> TRY IT: Report all lines of the records that contain "method".

> SOURCE MATERIAL:

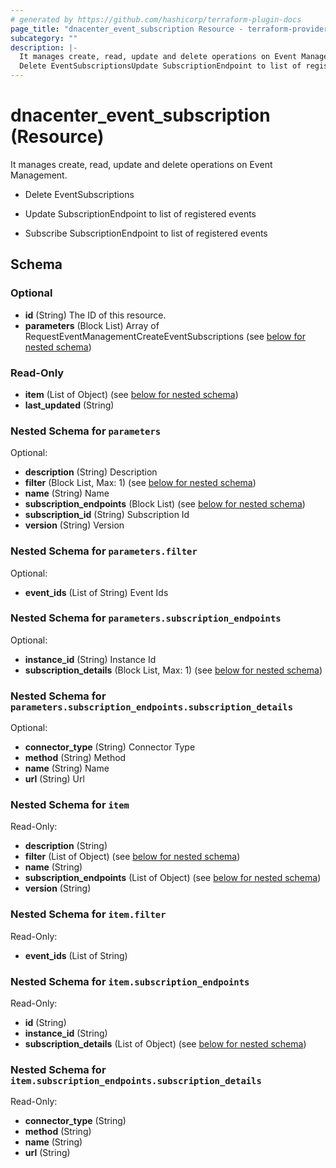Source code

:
 ```yaml
---
# generated by https://github.com/hashicorp/terraform-plugin-docs
page_title: "dnacenter_event_subscription Resource - terraform-provider-dnacenter"
subcategory: ""
description: |-
  It manages create, read, update and delete operations on Event Management.
  Delete EventSubscriptionsUpdate SubscriptionEndpoint to list of registered eventsSubscribe SubscriptionEndpoint to list of registered events
---
```


# dnacenter_event_subscription (Resource)

It manages create, read, update and delete operations on Event Management.

- Delete EventSubscriptions

- Update SubscriptionEndpoint to list of registered events

- Subscribe SubscriptionEndpoint to list of registered events



<!-- schema generated by tfplugindocs -->
## Schema

### Optional

- **id** (String) The ID of this resource.
- **parameters** (Block List) Array of RequestEventManagementCreateEventSubscriptions (see [below for nested schema](#nestedblock--parameters))

### Read-Only

- **item** (List of Object) (see [below for nested schema](#nestedatt--item))
- **last_updated** (String)

<a id="nestedblock--parameters"></a>
### Nested Schema for `parameters`

Optional:

- **description** (String) Description
- **filter** (Block List, Max: 1) (see [below for nested schema](#nestedblock--parameters--filter))
- **name** (String) Name
- **subscription_endpoints** (Block List) (see [below for nested schema](#nestedblock--parameters--subscription_endpoints))
- **subscription_id** (String) Subscription Id
- **version** (String) Version

<a id="nestedblock--parameters--filter"></a>
### Nested Schema for `parameters.filter`

Optional:

- **event_ids** (List of String) Event Ids


<a id="nestedblock--parameters--subscription_endpoints"></a>
### Nested Schema for `parameters.subscription_endpoints`

Optional:

- **instance_id** (String) Instance Id
- **subscription_details** (Block List, Max: 1) (see [below for nested schema](#nestedblock--parameters--subscription_endpoints--subscription_details))

<a id="nestedblock--parameters--subscription_endpoints--subscription_details"></a>
### Nested Schema for `parameters.subscription_endpoints.subscription_details`

Optional:

- **connector_type** (String) Connector Type
- **method** (String) Method
- **name** (String) Name
- **url** (String) Url




<a id="nestedatt--item"></a>
### Nested Schema for `item`

Read-Only:

- **description** (String)
- **filter** (List of Object) (see [below for nested schema](#nestedobjatt--item--filter))
- **name** (String)
- **subscription_endpoints** (List of Object) (see [below for nested schema](#nestedobjatt--item--subscription_endpoints))
- **version** (String)

<a id="nestedobjatt--item--filter"></a>
### Nested Schema for `item.filter`

Read-Only:

- **event_ids** (List of String)


<a id="nestedobjatt--item--subscription_endpoints"></a>
### Nested Schema for `item.subscription_endpoints`

Read-Only:

- **id** (String)
- **instance_id** (String)
- **subscription_details** (List of Object) (see [below for nested schema](#nestedobjatt--item--subscription_endpoints--subscription_details))

<a id="nestedobjatt--item--subscription_endpoints--subscription_details"></a>
### Nested Schema for `item.subscription_endpoints.subscription_details`

Read-Only:

- **connector_type** (String)
- **method** (String)
- **name** (String)
- **url** (String)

> ANSWER TO THIS PROBLEM:
- **method** (String) Method
- **method** (String)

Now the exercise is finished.